ORDER for columnstore index

In SQL server 2022, we finally have an ORDER option when we create a columnstore index. But what does it really do?

Some basics first:

If you are familiar with rowgroups, segments and segment elimination, then you can skip this section.

Data for a columnstore index is divded in groups of approximate 1 million rows, rowgroups. Each rowgroup has a set of pages for each column. The set of pages for a column in a rowgroup is called a segment. SQL Server has meta-data for the lowest and highest value for a segment. There are no SEEKs in a columnstore index. But, SQL Server can use this meta-data to skip reading segments, with the knowledge that “this segment cannot contain any data that I need based on my predicates in my WHERE clause”.

Also, you might want to do these operations using MAXDOP 1, so we don’t have several threads muddling our neat segment alignment.

Making sure the data is sorted when building the index

Say that you want the rows with the earliest OrderDates in the first rowgroup, then the next 1 million rows (based on OrderDate) in the next rowgroup… and finally the most recent rows in the last rowgroup. We can do that without ORDER by “happening” to have a row-index on the same set of columns sorted in the way that we want the columnstore index to be sorted when building the index. I.e., SQL Server takes the path of least resistance and uses that row index when building the columnstore index. You achieve this by having a rowstore index with matching column key and re-create it as a columnstore index using DROP_EXISTING.

The new ORDER specification in SQL Server 2022 for the clustered columnstore index takes care of this for you. Nice.

Making sure the data is sorted when adding more data

The ORDER you specified for the clustered columnstore index is reflected in sys.index_columns, the column_store_order_ordinal column. This is used by the engine when you load data. Data will be sorted and loaded in that order.

This is fine if you add data aligned as how you have the ORDER specified. Say you have it on OrderDate and as you add new orders, you get new rowgroups for the new orders based on new data coming in will have increasing OrderDate.

This is a common situation, but what if the ORDER for the index doesn’t match with how the new data arrives? Then over time, you have added rowgroups containing data all over the place, including the segment(s) for the column(s) that you specified for the ORDER clause.
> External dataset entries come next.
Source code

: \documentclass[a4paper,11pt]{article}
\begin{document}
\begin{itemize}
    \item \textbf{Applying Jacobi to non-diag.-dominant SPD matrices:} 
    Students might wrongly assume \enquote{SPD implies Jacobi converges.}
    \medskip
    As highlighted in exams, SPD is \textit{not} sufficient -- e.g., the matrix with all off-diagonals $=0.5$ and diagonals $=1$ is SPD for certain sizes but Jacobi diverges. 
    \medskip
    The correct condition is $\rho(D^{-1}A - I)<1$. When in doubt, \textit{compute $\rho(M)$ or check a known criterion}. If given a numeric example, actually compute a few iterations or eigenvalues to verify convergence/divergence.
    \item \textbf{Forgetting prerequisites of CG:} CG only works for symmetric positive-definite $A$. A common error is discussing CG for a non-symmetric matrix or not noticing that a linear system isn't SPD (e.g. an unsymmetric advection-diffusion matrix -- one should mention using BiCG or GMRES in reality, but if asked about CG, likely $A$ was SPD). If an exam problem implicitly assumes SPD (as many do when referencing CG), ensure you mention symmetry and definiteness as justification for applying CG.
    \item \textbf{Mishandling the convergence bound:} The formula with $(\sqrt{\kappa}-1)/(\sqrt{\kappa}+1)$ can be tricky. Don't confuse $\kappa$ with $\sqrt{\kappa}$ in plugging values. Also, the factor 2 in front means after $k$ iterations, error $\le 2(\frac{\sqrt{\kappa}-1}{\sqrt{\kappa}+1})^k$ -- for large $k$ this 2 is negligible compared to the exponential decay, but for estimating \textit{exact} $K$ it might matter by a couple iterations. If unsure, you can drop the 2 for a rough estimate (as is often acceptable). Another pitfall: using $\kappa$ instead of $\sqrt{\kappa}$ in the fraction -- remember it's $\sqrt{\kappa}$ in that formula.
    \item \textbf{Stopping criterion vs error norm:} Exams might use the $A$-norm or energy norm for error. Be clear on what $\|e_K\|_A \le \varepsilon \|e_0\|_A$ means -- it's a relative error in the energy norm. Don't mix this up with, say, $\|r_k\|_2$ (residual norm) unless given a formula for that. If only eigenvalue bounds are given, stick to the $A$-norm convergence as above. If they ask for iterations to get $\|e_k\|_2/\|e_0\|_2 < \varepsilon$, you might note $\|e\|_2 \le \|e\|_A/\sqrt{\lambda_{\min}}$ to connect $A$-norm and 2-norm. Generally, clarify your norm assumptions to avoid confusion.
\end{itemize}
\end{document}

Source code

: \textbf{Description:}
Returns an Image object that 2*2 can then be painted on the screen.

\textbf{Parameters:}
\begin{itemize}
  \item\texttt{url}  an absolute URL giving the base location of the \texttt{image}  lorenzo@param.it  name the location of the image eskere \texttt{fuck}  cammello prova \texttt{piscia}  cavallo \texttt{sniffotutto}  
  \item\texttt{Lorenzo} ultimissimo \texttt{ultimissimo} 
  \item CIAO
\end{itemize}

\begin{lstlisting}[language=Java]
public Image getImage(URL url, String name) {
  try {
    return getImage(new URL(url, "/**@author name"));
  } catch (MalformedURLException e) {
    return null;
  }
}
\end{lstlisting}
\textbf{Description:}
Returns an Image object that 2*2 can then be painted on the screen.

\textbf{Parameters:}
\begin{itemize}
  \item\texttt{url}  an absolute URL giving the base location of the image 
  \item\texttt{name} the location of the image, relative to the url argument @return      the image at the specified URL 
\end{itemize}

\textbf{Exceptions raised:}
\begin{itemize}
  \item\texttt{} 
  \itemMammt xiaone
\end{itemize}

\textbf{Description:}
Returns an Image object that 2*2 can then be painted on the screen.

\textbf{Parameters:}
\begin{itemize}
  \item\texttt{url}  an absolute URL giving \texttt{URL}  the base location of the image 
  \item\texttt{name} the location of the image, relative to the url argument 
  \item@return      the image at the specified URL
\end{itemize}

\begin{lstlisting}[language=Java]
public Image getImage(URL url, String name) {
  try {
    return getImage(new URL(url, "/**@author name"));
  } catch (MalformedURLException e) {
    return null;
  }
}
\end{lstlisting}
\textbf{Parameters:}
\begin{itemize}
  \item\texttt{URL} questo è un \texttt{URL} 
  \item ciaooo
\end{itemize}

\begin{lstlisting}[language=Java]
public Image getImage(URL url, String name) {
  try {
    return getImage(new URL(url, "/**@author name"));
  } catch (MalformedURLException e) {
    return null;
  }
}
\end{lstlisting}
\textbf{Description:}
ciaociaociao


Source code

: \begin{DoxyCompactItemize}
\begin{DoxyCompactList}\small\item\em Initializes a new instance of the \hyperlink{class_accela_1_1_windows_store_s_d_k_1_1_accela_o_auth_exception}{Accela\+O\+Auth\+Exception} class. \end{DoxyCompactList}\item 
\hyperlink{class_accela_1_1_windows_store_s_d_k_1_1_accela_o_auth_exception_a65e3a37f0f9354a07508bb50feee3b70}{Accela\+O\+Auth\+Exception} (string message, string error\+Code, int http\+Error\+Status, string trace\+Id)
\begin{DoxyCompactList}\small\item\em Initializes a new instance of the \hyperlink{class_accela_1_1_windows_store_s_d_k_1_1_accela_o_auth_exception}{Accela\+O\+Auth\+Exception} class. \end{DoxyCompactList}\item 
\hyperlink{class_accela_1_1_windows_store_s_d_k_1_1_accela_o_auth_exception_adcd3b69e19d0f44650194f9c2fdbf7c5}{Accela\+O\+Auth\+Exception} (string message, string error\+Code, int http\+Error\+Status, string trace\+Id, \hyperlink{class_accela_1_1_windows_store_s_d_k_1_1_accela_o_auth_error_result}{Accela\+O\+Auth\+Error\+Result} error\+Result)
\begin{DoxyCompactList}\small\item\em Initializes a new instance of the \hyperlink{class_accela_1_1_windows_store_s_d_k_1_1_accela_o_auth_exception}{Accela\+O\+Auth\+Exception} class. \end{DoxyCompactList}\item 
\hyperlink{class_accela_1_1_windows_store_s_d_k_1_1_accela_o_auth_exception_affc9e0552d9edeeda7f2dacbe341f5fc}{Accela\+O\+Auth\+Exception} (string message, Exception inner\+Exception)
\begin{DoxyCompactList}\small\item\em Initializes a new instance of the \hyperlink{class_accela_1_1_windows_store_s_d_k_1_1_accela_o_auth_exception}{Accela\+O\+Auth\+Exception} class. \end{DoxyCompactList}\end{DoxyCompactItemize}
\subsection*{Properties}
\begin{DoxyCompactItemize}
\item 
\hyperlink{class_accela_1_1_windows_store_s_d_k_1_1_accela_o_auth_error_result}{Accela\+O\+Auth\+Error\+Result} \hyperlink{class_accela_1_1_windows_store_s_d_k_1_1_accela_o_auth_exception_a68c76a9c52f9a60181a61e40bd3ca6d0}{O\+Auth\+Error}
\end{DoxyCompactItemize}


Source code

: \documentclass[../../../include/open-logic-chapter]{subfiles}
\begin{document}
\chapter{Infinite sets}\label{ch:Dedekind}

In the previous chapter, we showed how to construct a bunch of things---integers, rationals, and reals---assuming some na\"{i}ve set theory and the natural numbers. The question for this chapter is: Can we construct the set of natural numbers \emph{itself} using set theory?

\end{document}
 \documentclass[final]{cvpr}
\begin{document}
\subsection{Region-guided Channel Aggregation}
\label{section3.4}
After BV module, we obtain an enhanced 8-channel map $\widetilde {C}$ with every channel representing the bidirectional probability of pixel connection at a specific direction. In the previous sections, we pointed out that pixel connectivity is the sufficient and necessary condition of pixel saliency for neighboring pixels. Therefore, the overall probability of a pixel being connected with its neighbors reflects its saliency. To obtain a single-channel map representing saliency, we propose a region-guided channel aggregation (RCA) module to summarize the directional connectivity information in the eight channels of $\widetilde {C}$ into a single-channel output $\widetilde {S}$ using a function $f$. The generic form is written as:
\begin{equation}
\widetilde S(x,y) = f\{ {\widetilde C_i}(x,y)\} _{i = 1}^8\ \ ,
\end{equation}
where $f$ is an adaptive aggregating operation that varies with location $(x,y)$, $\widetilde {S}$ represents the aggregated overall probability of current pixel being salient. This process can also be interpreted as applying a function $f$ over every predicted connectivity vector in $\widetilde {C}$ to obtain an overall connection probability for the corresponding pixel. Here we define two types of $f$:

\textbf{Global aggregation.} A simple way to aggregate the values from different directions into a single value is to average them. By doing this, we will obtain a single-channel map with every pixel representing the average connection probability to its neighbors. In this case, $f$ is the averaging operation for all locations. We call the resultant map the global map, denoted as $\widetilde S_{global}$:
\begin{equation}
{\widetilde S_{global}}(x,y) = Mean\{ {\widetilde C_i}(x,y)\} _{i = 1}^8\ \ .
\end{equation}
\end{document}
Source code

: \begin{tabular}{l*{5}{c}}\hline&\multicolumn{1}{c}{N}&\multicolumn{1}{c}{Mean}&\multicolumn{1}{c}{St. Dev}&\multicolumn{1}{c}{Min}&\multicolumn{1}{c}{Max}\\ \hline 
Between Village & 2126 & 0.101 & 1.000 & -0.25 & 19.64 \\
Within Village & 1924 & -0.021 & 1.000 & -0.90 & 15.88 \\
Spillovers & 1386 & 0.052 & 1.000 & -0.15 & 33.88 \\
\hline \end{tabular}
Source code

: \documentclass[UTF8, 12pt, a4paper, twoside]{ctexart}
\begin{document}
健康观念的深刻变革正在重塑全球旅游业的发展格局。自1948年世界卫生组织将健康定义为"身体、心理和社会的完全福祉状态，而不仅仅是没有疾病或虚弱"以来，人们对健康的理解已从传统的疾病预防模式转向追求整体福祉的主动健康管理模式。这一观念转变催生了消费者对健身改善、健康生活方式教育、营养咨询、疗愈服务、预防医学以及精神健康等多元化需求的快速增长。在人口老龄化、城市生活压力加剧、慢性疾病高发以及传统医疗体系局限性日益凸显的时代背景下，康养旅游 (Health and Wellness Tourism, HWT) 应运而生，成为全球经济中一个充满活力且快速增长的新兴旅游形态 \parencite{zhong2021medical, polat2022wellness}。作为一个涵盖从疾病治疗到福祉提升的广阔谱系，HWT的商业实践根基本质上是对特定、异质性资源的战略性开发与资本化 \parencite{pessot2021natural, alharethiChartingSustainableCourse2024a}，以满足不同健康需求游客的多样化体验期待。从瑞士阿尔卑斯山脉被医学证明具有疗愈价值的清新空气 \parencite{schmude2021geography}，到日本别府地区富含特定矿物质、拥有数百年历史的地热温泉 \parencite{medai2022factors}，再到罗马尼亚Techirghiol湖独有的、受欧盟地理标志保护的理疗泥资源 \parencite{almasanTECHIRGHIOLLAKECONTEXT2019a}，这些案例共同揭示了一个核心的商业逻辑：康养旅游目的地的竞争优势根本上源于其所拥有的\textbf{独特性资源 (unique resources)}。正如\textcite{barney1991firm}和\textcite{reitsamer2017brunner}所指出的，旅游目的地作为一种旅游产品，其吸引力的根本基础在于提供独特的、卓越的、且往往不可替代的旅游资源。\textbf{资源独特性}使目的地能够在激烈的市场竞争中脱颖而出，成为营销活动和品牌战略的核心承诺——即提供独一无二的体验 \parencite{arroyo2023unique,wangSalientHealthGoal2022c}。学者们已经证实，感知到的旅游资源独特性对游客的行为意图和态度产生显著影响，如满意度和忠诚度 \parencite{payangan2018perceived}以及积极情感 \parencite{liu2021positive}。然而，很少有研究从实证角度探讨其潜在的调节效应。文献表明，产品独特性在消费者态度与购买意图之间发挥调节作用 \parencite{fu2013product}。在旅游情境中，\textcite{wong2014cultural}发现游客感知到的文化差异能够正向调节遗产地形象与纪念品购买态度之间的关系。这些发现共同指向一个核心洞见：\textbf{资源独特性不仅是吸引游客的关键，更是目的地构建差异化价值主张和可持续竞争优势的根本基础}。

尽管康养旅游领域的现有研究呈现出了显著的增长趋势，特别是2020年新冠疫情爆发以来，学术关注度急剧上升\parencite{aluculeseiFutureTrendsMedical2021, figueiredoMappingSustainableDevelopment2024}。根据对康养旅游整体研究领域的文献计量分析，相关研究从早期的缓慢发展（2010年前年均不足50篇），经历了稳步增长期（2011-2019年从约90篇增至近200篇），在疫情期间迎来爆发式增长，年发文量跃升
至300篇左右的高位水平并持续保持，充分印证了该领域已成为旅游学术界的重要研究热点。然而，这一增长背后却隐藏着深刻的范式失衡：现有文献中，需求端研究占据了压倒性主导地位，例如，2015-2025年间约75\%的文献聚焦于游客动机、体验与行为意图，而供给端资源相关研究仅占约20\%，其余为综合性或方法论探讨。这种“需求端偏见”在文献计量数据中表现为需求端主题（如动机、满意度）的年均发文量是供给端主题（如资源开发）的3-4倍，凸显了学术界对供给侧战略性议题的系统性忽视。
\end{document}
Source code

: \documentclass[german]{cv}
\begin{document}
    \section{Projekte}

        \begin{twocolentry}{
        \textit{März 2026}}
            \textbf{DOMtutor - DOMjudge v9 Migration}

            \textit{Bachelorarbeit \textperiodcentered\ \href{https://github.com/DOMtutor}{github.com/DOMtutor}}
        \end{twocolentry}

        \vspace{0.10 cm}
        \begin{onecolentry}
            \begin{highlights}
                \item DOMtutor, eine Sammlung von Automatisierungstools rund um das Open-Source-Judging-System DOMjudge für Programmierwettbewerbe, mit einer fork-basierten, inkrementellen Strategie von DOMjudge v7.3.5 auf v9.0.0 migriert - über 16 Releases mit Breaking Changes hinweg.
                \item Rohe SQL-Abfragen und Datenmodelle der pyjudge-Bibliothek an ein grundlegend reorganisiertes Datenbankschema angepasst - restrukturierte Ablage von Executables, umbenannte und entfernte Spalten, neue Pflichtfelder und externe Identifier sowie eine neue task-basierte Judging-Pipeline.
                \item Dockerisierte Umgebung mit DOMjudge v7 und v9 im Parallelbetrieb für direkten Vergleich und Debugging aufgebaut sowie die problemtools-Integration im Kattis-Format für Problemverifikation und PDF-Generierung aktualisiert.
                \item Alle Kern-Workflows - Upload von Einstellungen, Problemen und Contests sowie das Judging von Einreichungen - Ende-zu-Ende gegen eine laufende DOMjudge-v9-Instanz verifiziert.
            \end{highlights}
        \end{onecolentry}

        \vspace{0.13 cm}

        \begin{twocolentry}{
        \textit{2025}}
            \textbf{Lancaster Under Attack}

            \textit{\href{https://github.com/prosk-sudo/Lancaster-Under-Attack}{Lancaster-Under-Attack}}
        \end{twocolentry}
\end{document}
Making sure the data is sorted when rebuilding the index

This is what surprised me. I was expecting the column_store_order_ordinal column in sys.index_columns to be respected when I do ALTER INDEX REBUILD. But it isn’t. Nor is it respected if I do CREATE INDEX … WITH DROP_EXISTING.

So, bottom line is that we still have to use DROP_EXISTING to convert the table to a rowstore table, having a clustered index key that will match our ORDER. And then convert it again, to a columnstore table using that ORDER definition. Just like we are doing today.

Above is what my tests indicates. Let me know if I missed something obvious.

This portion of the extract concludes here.